US president Donald Trump’s fresh tariffs on imported wood, furniture and kitchen cabinets took effect Tuesday, a development likely to fuel building costs and pile pressure on homebuyers in an already challenging market.
The duties were imposed to boost US industries and protect national security, according to the White House, and they broaden a slate of sector-specific tariffs Trump has imposed since returning to the presidency.
The latest salvo features a 10-per cent tariff on imports of softwood lumber, while duties on certain upholstered furniture and kitchen cabinets start at 25 per cent.
Come January 1, the rate on imported upholstered furniture is set to rise to 30 per cent, while those on kitchen cabinets and vanities will jump to 50 per cent.

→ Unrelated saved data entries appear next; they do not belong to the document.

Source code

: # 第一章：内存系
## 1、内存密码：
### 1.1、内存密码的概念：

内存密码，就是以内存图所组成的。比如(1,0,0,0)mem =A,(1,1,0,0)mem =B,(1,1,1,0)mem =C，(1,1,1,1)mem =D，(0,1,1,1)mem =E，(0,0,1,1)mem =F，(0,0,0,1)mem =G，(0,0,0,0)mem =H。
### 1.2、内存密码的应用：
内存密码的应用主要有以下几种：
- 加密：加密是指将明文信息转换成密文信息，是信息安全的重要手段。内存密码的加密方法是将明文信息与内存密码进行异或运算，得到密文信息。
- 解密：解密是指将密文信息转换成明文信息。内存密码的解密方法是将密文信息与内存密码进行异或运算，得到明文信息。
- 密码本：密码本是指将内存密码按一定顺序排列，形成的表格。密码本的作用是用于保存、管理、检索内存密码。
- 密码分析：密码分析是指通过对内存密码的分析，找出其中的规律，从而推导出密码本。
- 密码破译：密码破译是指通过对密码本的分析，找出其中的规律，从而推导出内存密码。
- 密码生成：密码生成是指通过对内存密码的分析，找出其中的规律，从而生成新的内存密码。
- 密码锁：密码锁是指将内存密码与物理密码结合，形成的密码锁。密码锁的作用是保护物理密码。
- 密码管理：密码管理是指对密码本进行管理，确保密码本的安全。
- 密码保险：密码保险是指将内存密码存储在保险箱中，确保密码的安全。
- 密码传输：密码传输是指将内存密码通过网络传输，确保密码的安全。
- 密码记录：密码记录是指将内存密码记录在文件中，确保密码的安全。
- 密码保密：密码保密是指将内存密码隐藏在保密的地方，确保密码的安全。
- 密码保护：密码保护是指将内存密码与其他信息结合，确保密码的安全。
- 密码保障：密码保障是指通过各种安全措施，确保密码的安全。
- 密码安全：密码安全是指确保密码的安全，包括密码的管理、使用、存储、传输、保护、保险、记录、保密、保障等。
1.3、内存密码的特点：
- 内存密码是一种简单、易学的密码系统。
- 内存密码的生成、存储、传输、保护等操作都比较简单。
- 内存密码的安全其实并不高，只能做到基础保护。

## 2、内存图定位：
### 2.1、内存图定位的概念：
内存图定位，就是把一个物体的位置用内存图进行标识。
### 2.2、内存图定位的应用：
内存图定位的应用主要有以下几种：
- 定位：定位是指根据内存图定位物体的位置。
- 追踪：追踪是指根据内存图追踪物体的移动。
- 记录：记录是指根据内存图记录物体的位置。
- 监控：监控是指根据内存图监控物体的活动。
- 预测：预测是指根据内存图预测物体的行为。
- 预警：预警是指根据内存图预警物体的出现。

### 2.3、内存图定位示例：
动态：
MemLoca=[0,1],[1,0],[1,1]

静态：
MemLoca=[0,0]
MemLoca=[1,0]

But duties on wood products from Britain will not exceed 10 per cent, and those from the European Union and Japan face a 15-per cent ceiling.
All three trading partners have reached deals with the Trump administration to avert harsher duties.
But the new tariffs will ‘create additional headwinds for an already challenged housing market by further raising construction and renovation costs,’ warned National Association of Home Builders (NAHB) chairman Buddy Hughes.
US home sales have been gloomy in recent years with high mortgage rates and limited inventory pushing costs up for buyers.
In imposing the latest duties, Trump said the Commerce Secretary found that ‘wood products are used in critical functions of the Department of War, including building infrastructure for operational testing.’
Trump’s proclamation added that US wood production ‘remains underdeveloped,’ leaving the country import-dependent.
But NAHB’s Hughes said: ‘Imposing these tariffs under a ‘national security’ pretext ignores the importance housing plays to the physical and economic security of all Americans.’
He urged for deals that instead ‘roll back tariffs on building materials.’
Canada, the top supplier of lumber to the United States, is set to be impacted.
The 10-per cent lumber tariff stacks on anti-dumping and countervailing duties the country faces, and the United States recently more than doubled these to 35 per cent.
This means that Trump’s latest action brings duties on Canadian lumber to 45 per cent.
The BC Lumber Trade Council, which represents British Columbian lumber producers in Canada on trade matters, in September called the new tariffs ‘misguided and unnecessary.’
‘This will impose needless strain on the North American market, threaten jobs on both sides of the border, and make it harder to address the housing supply crisis in the United States,’ the council added.
Stephen Brown of Capital Economics told AFP that with 30 per cent of lumber sourced from abroad, a 10-per cent tariff could raise the cost of building an average home by $2,200.
Brown added that China, Vietnam and Mexico account for the bulk of US furniture imports.
‘The US gets 27 per cent of its furniture imports from China and then almost 20 per cent from both Vietnam and Mexico,’ he told AFP.
He expects Vietnam could face the biggest impact ‘as furniture makes up 10 per cent of its exports to the US.’
The corresponding figures are smaller at four per cent for China and 2.5 per cent for Mexico.
The tariffs were imposed under Section 232 of the Trade Expansion Act of 1962, the same authority Trump used to roll out steel, aluminium and auto duties this year.
Products subject to sector-specific tariffs are not doubly hit by countrywide levels that Trump has separately imposed, which are in some cases higher.